The Environmental Audit Committee has re-launched an inquiry into the disposal and recycling of electronic waste.
E-waste is the fastest growing waste stream in the world, it has surged in recent years due to rising consumer demand and decreasing costs for electronic devices.
An estimated 50 million tonnes of electric waste was generated in 2018 and this figure is projected to more than double by 2050.
E-waste can contain up to 60 different metals and chemicals which can be hazardous if they contaminate soil or pollute water. However, the waste can also contain many valuable materials, which if disposed of correctly can be recovered and recycled.
Electronic waste in the UK is currently managed under the EU’s Waste Electrical And Electronic Equipment (WEEE). DEFRA sets annual targets for the collection of the WEEE across a range of categories.
The inquiry will consider if these targets are achievable and will look at the challenges that UK producers face in meeting these targets.
It will also look at what action the government can take to prevent the illegal export of waste to the developing world and will consider if UK public awareness on e-waste is satisfactory and if not, how it can be improved.

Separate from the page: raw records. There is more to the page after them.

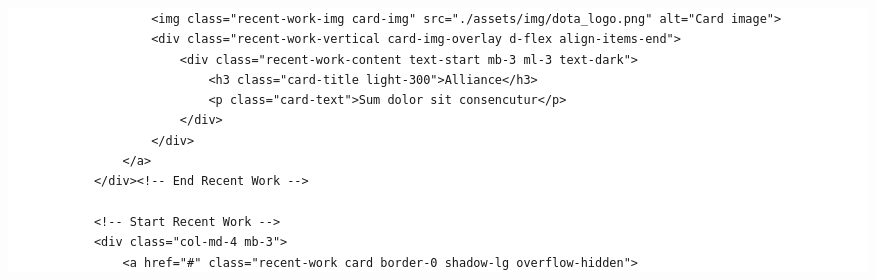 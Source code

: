                         <img class="recent-work-img card-img" src="./assets/img/dota_logo.png" alt="Card image">
                        <div class="recent-work-vertical card-img-overlay d-flex align-items-end">
                            <div class="recent-work-content text-start mb-3 ml-3 text-dark">
                                <h3 class="card-title light-300">Alliance</h3>
                                <p class="card-text">Sum dolor sit consencutur</p>
                            </div>
                        </div>
                    </a>
                </div><!-- End Recent Work -->

                <!-- Start Recent Work -->
                <div class="col-md-4 mb-3">
                    <a href="#" class="recent-work card border-0 shadow-lg overflow-hidden"> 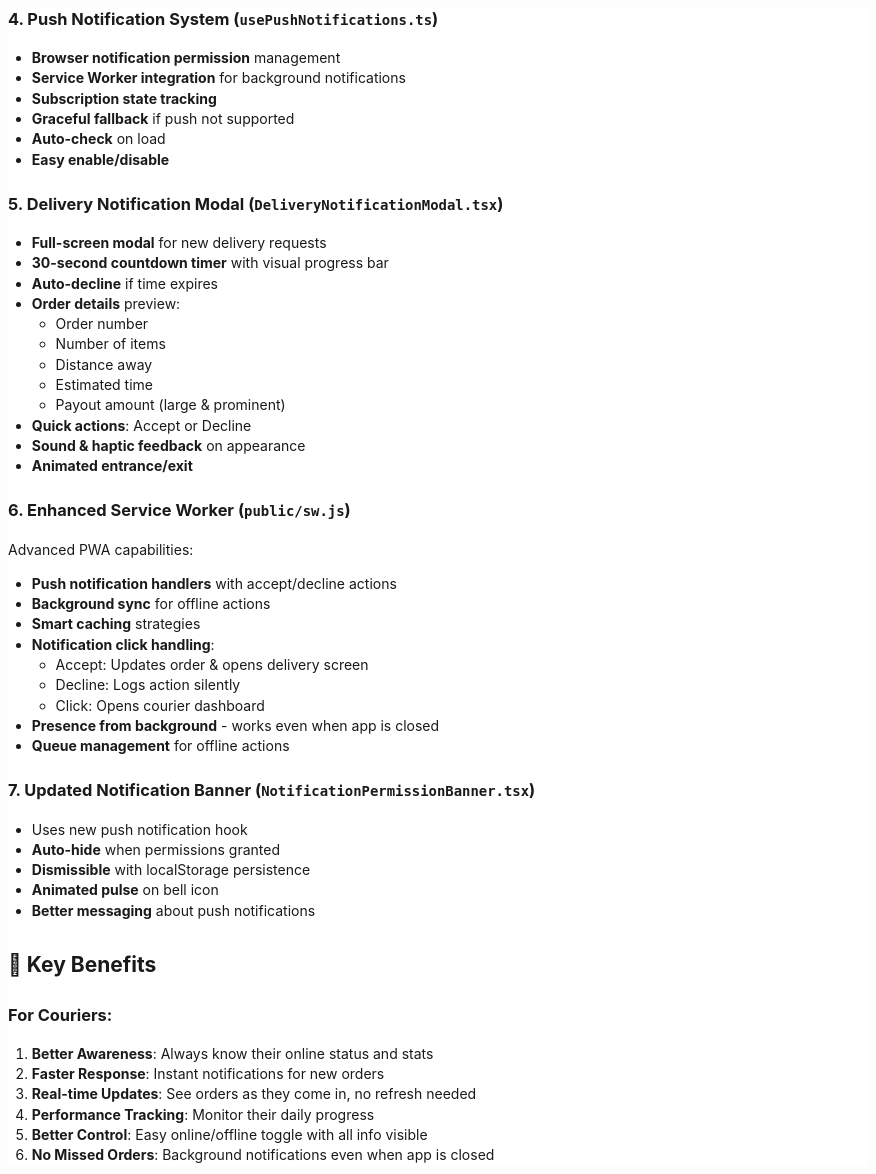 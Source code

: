 ### 4. **Push Notification System** (`usePushNotifications.ts`)
- **Browser notification permission** management
- **Service Worker integration** for background notifications
- **Subscription state tracking**
- **Graceful fallback** if push not supported
- **Auto-check** on load
- **Easy enable/disable**

### 5. **Delivery Notification Modal** (`DeliveryNotificationModal.tsx`)
- **Full-screen modal** for new delivery requests
- **30-second countdown timer** with visual progress bar
- **Auto-decline** if time expires
- **Order details** preview:
  - Order number
  - Number of items
  - Distance away
  - Estimated time
  - Payout amount (large & prominent)
- **Quick actions**: Accept or Decline
- **Sound & haptic feedback** on appearance
- **Animated entrance/exit**

### 6. **Enhanced Service Worker** (`public/sw.js`)
Advanced PWA capabilities:
- **Push notification handlers** with accept/decline actions
- **Background sync** for offline actions
- **Smart caching** strategies
- **Notification click handling**:
  - Accept: Updates order & opens delivery screen
  - Decline: Logs action silently
  - Click: Opens courier dashboard
- **Presence from background** - works even when app is closed
- **Queue management** for offline actions

### 7. **Updated Notification Banner** (`NotificationPermissionBanner.tsx`)
- Uses new push notification hook
- **Auto-hide** when permissions granted
- **Dismissible** with localStorage persistence
- **Animated pulse** on bell icon
- **Better messaging** about push notifications

## 🎯 Key Benefits

### For Couriers:
1. **Better Awareness**: Always know their online status and stats
2. **Faster Response**: Instant notifications for new orders
3. **Real-time Updates**: See orders as they come in, no refresh needed
4. **Performance Tracking**: Monitor their daily progress
5. **Better Control**: Easy online/offline toggle with all info visible
6. **No Missed Orders**: Background notifications even when app is closed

Chairman of the environmental audit committee, Philip Dunne said: ‘From being woken by electronic alarm clocks and putting the kettle on, to working on laptops and messaging on our mobile phones, we are constantly using electric devices.
‘The desire to upgrade our devices continuously, coupled with the poor design of some products, is creating a growing mountain of electronic waste.
‘Many gadgets are wrongly discarded in household bins destined for the dump or incineration rather than recycling.
‘If the UK is to maintain its position as a world leader in protecting the environment, we have to manage our e-waste better and make the transition to a more efficient circular economy. This new inquiry will consider what consumers and industry can do to minimise e-waste and increase how much of it we resell or recycle.’
In related news, mobile phone company O2 has diverted over three million devices from landfills through its recycling program, which encourages consumers to dispose of their old phones sustainably and responsibly when upgrading.